== Input records ==
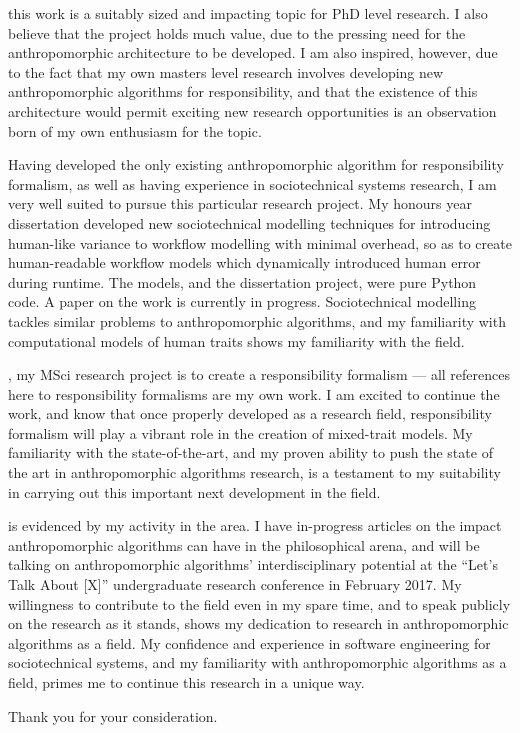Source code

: \bigskip %

 this work is a suitably sized and impacting topic for PhD level research. I also believe that the project holds much value, due to the pressing need for the anthropomorphic architecture to be developed. I am also inspired, however, due to the fact that my own masters level research involves developing new anthropomorphic algorithms for responsibility, and that the existence of this architecture would permit exciting new research opportunities is an observation born of my own enthusiasm for the topic. \par

Having developed the only existing anthropomorphic algorithm for responsibility formalism, as well as having experience in sociotechnical systems research, I am very well suited to pursue this particular research project. My honours year dissertation developed new sociotechnical modelling techniques for introducing human-like variance to workflow modelling with minimal overhead, so as to create human-readable workflow models which dynamically introduced human error during runtime. The models, and the dissertation project, were pure Python code. A paper on the work is currently in progress.\cite{wallis_2016_b} Sociotechnical modelling tackles similar problems to anthropomorphic algorithms, and my familiarity with computational models of human traits shows my familiarity with the field.\par

, my MSci research project is to create a responsibility formalism --- all references here to responsibility formalisms are my own work. I am excited to continue the work, and know that once properly developed as a research field, responsibility formalism will play a vibrant role in the creation of mixed-trait models. My familiarity with the state-of-the-art, and my proven ability to push the state of the art in anthropomorphic algorithms research, is a testament to my suitability in carrying out this important next development in the field.\par

 is evidenced by my activity in the area. I have in-progress articles on the impact anthropomorphic algorithms can have in the philosophical arena, and will be talking on anthropomorphic algorithms' interdisciplinary potential at the ``Let's Talk About [X]'' undergraduate research conference in February 2017. My willingness to contribute to the field even in my spare time, and to speak publicly on the research as it stands, shows my dedication to research in anthropomorphic algorithms as a field. My confidence and experience in software engineering for sociotechnical systems, and my familiarity with anthropomorphic algorithms as a field, primes me to continue this research in a unique way.\par

\bigskip

Thank you for your consideration.\par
===
● Exercise requirements
Leave the pictures behind and transcribe every record above exactly.

● Response box
Source code

: \bigskip %

 this work is a suitably sized and impacting topic for PhD level research. I also believe that the project holds much value, due to the pressing need for the anthropomorphic architecture to be developed. I am also inspired, however, due to the fact that my own masters level research involves developing new anthropomorphic algorithms for responsibility, and that the existence of this architecture would permit exciting new research opportunities is an observation born of my own enthusiasm for the topic. \par

Having developed the only existing anthropomorphic algorithm for responsibility formalism, as well as having experience in sociotechnical systems research, I am very well suited to pursue this particular research project. My honours year dissertation developed new sociotechnical modelling techniques for introducing human-like variance to workflow modelling with minimal overhead, so as to create human-readable workflow models which dynamically introduced human error during runtime. The models, and the dissertation project, were pure Python code. A paper on the work is currently in progress.\cite{wallis_2016_b} Sociotechnical modelling tackles similar problems to anthropomorphic algorithms, and my familiarity with computational models of human traits shows my familiarity with the field.\par

, my MSci research project is to create a responsibility formalism --- all references here to responsibility formalisms are my own work. I am excited to continue the work, and know that once properly developed as a research field, responsibility formalism will play a vibrant role in the creation of mixed-trait models. My familiarity with the state-of-the-art, and my proven ability to push the state of the art in anthropomorphic algorithms research, is a testament to my suitability in carrying out this important next development in the field.\par

 is evidenced by my activity in the area. I have in-progress articles on the impact anthropomorphic algorithms can have in the philosophical arena, and will be talking on anthropomorphic algorithms' interdisciplinary potential at the ``Let's Talk About [X]'' undergraduate research conference in February 2017. My willingness to contribute to the field even in my spare time, and to speak publicly on the research as it stands, shows my dedication to research in anthropomorphic algorithms as a field. My confidence and experience in software engineering for sociotechnical systems, and my familiarity with anthropomorphic algorithms as a field, primes me to continue this research in a unique way.\par

\bigskip

Thank you for your consideration.\par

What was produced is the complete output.